▶ [Work order]: Report each line below that carries the word "logoColor".

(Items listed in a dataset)
==*==

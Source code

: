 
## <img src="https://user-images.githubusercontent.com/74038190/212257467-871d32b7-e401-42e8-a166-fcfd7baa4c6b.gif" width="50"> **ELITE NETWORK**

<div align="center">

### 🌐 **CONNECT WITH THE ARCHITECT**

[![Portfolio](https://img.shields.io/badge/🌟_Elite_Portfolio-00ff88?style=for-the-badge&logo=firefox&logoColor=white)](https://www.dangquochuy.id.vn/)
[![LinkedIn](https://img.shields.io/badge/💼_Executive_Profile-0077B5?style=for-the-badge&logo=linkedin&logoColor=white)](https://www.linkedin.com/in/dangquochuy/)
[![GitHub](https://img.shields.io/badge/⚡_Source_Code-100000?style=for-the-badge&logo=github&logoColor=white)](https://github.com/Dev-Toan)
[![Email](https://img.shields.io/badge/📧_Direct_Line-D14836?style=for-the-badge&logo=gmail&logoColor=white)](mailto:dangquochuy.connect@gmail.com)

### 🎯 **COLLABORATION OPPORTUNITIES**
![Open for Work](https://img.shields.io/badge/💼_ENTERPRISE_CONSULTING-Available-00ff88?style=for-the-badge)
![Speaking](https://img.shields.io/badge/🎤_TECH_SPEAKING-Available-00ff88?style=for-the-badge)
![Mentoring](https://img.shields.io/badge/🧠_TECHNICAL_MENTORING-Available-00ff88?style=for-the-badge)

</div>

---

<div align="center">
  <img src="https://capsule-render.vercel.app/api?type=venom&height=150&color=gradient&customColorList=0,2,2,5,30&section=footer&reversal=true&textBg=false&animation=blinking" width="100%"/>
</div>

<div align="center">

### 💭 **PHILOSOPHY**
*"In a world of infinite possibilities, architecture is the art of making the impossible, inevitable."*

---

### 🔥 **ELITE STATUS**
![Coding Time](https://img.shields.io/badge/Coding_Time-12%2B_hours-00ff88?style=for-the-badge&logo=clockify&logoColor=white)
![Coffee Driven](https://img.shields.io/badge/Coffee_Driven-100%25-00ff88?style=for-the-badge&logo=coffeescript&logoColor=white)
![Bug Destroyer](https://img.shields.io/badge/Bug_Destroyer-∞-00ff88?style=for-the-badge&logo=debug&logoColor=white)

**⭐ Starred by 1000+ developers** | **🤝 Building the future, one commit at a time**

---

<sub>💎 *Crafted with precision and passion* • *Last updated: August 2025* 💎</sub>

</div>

==*==

▶ [Completed task]:
[![Portfolio](https://img.shields.io/badge/🌟_Elite_Portfolio-00ff88?style=for-the-badge&logo=firefox&logoColor=white)](https://www.dangquochuy.id.vn/)
[![LinkedIn](https://img.shields.io/badge/💼_Executive_Profile-0077B5?style=for-the-badge&logo=linkedin&logoColor=white)](https://www.linkedin.com/in/dangquochuy/)
[![GitHub](https://img.shields.io/badge/⚡_Source_Code-100000?style=for-the-badge&logo=github&logoColor=white)](https://github.com/Dev-Toan)
[![Email](https://img.shields.io/badge/📧_Direct_Line-D14836?style=for-the-badge&logo=gmail&logoColor=white)](mailto:dangquochuy.connect@gmail.com)
![Coding Time](https://img.shields.io/badge/Coding_Time-12%2B_hours-00ff88?style=for-the-badge&logo=clockify&logoColor=white)
![Coffee Driven](https://img.shields.io/badge/Coffee_Driven-100%25-00ff88?style=for-the-badge&logo=coffeescript&logoColor=white)
![Bug Destroyer](https://img.shields.io/badge/Bug_Destroyer-∞-00ff88?style=for-the-badge&logo=debug&logoColor=white)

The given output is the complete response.